ACTIVITY:
Write out exactly the lines of the material below, beginning at the top and ending at the line that contains "- Marcar e desmarcar".

===== TASK MATERIAL =====

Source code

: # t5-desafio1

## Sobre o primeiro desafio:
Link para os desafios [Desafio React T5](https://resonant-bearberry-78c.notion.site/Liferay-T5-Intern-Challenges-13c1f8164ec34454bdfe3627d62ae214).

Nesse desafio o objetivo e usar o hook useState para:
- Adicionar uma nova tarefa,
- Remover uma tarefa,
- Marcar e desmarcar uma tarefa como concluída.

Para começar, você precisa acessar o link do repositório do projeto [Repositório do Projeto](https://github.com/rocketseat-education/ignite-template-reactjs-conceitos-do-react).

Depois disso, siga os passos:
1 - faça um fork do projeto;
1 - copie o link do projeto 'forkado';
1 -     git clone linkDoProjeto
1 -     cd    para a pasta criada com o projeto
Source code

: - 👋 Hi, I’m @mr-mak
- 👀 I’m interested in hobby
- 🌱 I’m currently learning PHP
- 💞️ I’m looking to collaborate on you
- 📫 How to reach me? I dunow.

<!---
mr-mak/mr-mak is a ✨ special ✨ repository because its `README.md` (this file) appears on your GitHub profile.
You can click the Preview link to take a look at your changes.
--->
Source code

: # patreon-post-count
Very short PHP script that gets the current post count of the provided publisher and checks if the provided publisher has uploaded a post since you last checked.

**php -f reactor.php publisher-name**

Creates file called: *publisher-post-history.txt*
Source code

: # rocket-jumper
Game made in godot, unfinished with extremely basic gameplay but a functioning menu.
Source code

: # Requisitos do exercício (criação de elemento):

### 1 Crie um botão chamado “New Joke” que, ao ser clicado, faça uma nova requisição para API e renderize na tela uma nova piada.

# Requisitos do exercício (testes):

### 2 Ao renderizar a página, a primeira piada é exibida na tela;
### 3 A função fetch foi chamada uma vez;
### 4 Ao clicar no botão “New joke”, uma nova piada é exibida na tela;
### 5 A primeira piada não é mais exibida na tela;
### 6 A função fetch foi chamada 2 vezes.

=====

TASK RESPONSE:
Source code

: # t5-desafio1

## Sobre o primeiro desafio:
Link para os desafios [Desafio React T5](https://resonant-bearberry-78c.notion.site/Liferay-T5-Intern-Challenges-13c1f8164ec34454bdfe3627d62ae214).

Nesse desafio o objetivo e usar o hook useState para:
- Adicionar uma nova tarefa,
- Remover uma tarefa,
- Marcar e desmarcar uma tarefa como concluída.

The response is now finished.